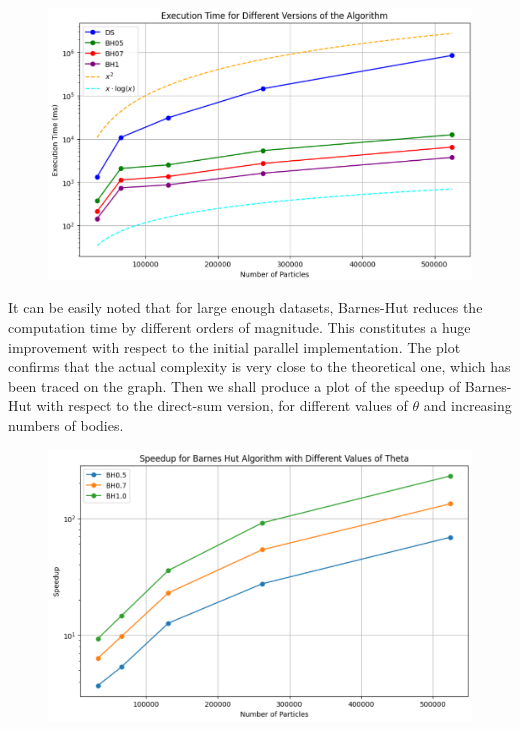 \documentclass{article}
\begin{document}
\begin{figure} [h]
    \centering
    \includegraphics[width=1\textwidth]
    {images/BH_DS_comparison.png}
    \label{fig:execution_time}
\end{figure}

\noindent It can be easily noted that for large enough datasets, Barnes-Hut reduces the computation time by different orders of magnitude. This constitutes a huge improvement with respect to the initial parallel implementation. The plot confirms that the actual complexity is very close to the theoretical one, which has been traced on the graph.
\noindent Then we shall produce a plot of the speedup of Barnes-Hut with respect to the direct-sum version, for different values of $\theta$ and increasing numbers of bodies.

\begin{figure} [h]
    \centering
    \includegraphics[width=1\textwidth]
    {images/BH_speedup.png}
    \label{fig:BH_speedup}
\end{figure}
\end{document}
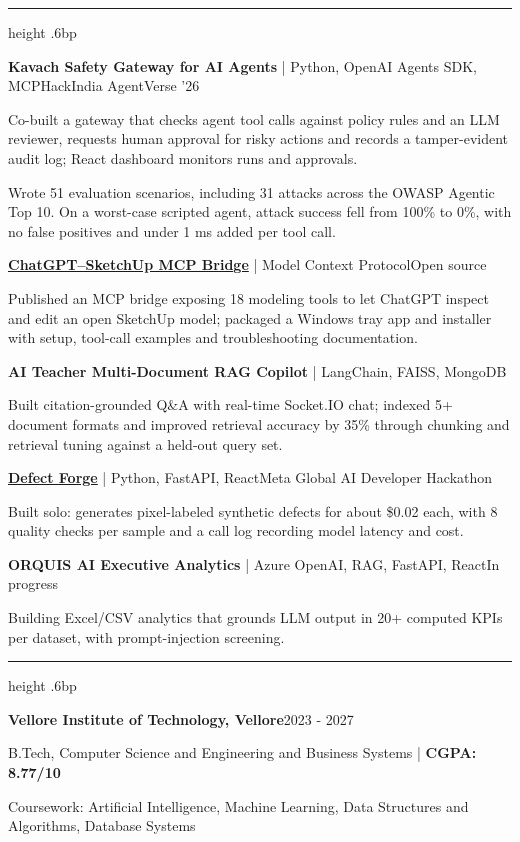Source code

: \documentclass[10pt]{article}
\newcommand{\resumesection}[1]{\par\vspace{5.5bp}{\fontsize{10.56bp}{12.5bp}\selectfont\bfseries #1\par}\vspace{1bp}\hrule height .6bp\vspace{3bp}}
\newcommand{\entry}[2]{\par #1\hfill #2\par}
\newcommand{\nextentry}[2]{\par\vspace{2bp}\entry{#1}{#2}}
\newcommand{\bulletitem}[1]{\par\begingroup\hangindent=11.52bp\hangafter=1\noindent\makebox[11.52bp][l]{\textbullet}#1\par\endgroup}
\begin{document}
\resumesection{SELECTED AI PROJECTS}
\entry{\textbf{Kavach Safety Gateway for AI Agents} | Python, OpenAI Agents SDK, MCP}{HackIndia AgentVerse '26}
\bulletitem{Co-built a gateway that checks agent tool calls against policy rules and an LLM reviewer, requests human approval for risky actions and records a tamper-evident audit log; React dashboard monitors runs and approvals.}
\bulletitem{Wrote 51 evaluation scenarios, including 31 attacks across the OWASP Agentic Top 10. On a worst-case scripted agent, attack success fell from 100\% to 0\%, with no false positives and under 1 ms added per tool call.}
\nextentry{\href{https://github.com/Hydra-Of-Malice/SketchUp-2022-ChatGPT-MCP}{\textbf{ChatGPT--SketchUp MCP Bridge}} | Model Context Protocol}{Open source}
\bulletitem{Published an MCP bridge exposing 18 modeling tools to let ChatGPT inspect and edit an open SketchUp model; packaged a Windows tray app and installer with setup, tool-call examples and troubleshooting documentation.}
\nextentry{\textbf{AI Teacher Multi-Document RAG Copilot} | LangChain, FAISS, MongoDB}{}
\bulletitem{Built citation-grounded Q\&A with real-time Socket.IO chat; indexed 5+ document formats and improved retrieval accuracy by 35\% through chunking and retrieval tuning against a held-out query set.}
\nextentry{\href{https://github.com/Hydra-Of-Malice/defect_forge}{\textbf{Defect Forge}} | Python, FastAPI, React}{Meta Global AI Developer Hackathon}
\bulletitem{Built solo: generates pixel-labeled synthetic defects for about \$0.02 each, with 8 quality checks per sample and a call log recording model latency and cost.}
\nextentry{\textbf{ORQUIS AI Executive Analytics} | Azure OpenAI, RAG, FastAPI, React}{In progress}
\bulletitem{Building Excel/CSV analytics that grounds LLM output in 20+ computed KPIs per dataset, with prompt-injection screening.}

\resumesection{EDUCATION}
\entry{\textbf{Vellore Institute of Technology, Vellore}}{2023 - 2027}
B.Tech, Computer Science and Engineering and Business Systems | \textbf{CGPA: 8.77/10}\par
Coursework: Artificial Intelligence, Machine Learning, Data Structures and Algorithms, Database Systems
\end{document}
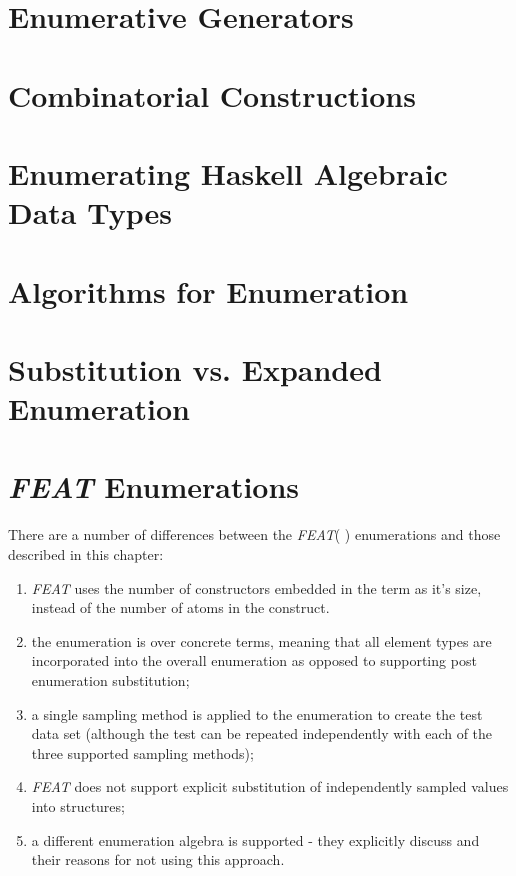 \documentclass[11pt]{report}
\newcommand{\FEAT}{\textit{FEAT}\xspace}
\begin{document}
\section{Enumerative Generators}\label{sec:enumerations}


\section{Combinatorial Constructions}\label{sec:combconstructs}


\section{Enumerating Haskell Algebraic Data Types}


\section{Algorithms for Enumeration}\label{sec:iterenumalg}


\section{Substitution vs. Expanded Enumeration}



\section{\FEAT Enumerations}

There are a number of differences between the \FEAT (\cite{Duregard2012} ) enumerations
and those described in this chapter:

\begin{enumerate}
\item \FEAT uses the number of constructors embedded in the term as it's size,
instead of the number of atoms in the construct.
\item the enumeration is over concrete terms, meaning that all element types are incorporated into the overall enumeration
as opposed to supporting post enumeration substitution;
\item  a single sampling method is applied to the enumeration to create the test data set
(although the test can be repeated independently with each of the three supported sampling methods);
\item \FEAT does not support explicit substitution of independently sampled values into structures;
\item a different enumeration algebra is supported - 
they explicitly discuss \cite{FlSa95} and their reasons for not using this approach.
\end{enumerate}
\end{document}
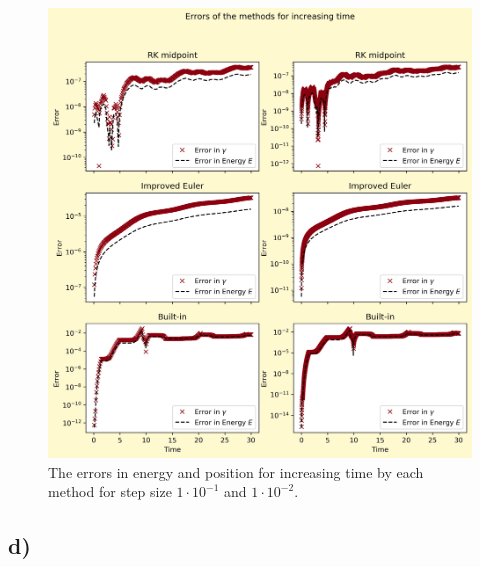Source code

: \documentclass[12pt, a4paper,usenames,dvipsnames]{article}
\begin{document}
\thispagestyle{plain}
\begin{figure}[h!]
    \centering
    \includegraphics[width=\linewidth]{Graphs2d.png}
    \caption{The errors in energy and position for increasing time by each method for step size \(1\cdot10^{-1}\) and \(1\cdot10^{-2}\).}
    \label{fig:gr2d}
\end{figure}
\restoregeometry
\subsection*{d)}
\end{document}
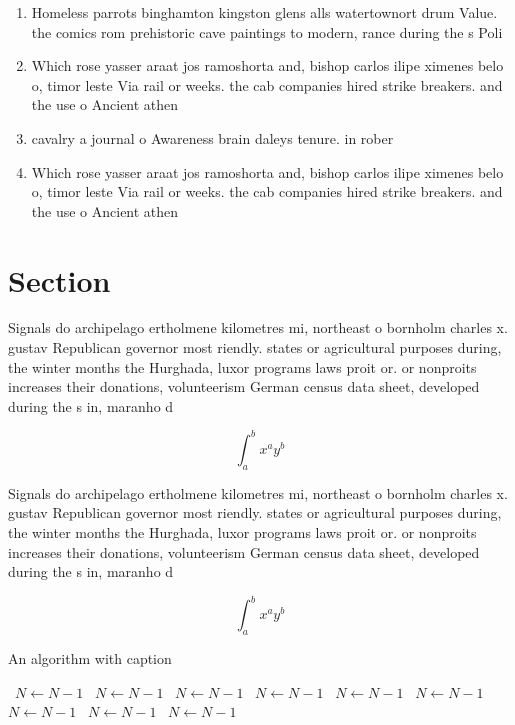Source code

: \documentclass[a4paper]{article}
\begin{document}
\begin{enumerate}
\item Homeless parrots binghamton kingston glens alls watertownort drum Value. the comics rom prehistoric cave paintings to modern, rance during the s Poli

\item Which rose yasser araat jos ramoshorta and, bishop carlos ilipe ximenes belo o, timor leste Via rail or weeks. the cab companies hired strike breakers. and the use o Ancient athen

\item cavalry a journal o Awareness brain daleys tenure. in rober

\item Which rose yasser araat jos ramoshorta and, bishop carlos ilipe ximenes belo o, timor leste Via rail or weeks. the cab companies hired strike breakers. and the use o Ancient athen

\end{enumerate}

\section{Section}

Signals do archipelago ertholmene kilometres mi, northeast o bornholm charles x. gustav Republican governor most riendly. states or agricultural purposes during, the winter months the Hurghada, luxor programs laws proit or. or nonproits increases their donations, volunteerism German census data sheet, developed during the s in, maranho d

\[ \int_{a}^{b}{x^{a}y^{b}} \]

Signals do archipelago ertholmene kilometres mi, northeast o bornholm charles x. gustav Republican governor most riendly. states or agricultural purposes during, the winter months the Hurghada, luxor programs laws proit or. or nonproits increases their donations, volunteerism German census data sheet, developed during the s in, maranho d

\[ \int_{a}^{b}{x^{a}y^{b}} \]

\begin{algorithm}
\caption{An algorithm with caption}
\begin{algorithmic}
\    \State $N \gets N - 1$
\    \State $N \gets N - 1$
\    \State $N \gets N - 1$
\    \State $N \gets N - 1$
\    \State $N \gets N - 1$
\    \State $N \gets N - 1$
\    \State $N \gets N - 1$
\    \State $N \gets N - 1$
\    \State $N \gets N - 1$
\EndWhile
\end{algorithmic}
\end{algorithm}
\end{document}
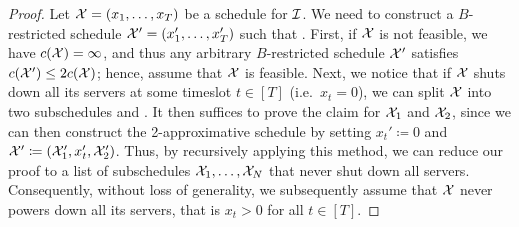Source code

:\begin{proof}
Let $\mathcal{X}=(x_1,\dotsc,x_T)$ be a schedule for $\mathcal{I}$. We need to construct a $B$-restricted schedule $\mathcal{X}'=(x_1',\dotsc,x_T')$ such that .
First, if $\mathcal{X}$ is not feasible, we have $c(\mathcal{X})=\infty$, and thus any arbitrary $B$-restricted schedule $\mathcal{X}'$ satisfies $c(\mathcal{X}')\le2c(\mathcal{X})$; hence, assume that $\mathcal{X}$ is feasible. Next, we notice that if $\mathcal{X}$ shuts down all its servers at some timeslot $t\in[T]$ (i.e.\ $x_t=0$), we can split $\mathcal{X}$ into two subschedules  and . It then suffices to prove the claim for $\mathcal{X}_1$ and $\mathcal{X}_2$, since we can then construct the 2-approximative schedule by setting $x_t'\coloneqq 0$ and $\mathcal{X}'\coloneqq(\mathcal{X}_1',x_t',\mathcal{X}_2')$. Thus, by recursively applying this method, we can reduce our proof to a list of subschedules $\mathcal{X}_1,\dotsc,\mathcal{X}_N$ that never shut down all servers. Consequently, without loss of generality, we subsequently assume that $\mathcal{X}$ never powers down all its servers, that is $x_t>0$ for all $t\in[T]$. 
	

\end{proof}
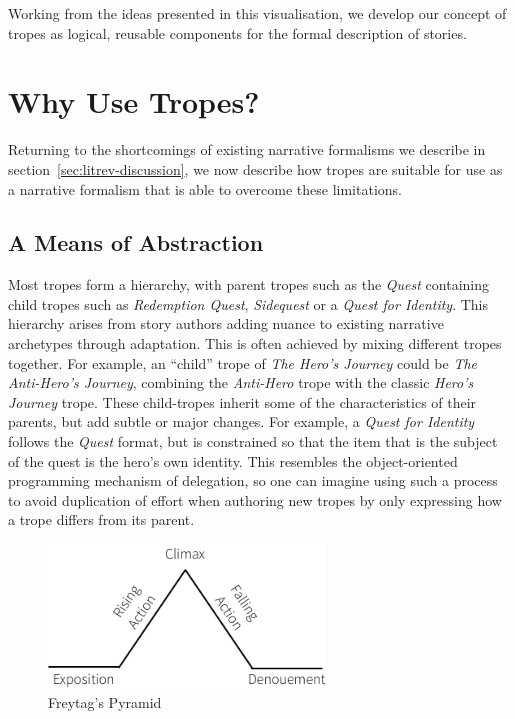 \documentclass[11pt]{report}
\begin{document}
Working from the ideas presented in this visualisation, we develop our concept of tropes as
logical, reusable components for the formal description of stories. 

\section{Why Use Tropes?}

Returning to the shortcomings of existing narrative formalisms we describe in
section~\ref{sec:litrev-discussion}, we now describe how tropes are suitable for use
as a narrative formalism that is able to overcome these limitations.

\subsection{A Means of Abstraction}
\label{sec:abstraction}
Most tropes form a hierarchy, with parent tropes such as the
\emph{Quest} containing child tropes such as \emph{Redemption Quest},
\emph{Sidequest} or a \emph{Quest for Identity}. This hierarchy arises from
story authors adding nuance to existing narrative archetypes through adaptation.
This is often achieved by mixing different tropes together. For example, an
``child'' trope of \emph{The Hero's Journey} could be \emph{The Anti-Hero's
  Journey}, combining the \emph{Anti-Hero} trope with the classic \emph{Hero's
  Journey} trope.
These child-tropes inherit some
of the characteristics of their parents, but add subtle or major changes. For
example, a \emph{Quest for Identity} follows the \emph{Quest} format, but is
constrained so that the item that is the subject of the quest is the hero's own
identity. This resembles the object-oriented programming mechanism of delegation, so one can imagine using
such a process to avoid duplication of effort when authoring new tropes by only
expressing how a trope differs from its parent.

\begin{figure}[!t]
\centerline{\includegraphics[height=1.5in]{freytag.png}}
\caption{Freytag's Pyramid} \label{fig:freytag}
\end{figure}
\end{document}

> [Exercise brief]
Each line from the one with "constrained so that" through the last line of the records above must be retyped exactly, and no other line may be given.

> [Exercise response]
constrained so that the item that is the subject of the quest is the hero's own
identity. This resembles the object-oriented programming mechanism of delegation, so one can imagine using
such a process to avoid duplication of effort when authoring new tropes by only
expressing how a trope differs from its parent.

\begin{figure}[!t]
\centerline{\includegraphics[height=1.5in]{freytag.png}}
\caption{Freytag's Pyramid} \label{fig:freytag}
\end{figure}
\end{document}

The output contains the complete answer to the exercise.